Increasing the prices of these drinks, Mallya said, could help to decrease consumption. But even if the sugary beverage tax ever makes its way through City Council, there will still be the other side of the equation to consider: making healthy food more accessible in low-income neighborhoods.
This is where The Food Trust comes in. The Food Trust is a 19-year-old Philadelphia nonprofit that exists for the sole purpose of making healthy food accessible to everyone. Its Healthy Corner Store Initiative, in partnership with the Department of Public Health, aims to convert junk food stores into fresh food stores.

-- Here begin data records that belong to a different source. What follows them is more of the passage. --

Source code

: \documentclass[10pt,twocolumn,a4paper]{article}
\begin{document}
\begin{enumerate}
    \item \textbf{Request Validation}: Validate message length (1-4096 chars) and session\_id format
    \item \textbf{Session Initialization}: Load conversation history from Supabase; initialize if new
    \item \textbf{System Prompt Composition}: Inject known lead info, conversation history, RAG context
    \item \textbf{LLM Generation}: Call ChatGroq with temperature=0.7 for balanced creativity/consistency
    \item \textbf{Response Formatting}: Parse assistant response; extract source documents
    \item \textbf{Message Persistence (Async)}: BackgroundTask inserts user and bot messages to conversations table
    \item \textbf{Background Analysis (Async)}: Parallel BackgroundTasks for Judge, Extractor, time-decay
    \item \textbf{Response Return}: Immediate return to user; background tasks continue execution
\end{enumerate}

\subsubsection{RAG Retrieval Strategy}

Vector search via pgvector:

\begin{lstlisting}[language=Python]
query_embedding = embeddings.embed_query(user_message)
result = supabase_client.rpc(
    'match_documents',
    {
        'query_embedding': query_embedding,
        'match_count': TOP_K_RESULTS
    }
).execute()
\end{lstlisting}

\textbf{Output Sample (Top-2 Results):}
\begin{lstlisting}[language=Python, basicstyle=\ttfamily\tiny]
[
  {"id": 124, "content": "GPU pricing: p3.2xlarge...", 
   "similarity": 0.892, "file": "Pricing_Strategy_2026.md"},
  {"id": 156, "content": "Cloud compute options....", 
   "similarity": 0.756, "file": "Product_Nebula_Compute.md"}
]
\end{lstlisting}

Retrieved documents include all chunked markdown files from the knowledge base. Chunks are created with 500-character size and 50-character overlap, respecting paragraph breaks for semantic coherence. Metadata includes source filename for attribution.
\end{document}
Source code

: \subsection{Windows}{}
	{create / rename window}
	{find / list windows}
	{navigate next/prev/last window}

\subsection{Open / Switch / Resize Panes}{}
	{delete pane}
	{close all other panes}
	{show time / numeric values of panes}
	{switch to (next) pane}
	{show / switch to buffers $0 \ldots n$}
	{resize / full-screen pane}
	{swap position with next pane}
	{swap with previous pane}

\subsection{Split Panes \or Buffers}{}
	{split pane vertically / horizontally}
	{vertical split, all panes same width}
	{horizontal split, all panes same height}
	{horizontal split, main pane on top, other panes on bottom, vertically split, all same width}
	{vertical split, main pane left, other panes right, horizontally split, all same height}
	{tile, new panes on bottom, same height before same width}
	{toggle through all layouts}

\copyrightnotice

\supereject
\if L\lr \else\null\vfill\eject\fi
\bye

Olivares, a corner store at 1718 Wharton St. in South Philadelphia, is one of the stores that the Food Trust has assisted in such a conversion. Clara Santos, who owns the store, said she had wanted to start selling fresh food, but “was afraid people wouldn’t buy it.” Santos had already been selling bananas and onions, but is now selling an array of fresh fruits and vegetables. “I’d like to keep helping people to get healthier,” she said, “because that’s very good for the community.”
Still, Santos has to sell the things that, well, sell. “I’m not buying a huge amount of fruit,” she said. “I’m buying 16-pound bags. It doesn’t sell as much as the junk food; it’s easier for kids to buy junk.” Santos explained, however, that the fruits and vegetables she does buy don’t go to waste, and that she hasn’t had to throw any away.
Brianna Almaguer Sandoval, a project manager with The Food Trust, said she understands the process. “We’re interested in making sure storeowners can sell healthy food as a sustainable business model,” Sandoval said. “Junk food, although it’s an easy item to put on the shelves, it doesn’t make a lot of money for them.” Sandoval said that storeowners can potentially make better profits by selling healthy items.
Back at the William D. Kelley School, Stephanie Johnson, a grandmother who volunteers for the anti-junk food program, remains patient. “Change doesn’t happen over night,” she said. “It’s a process.”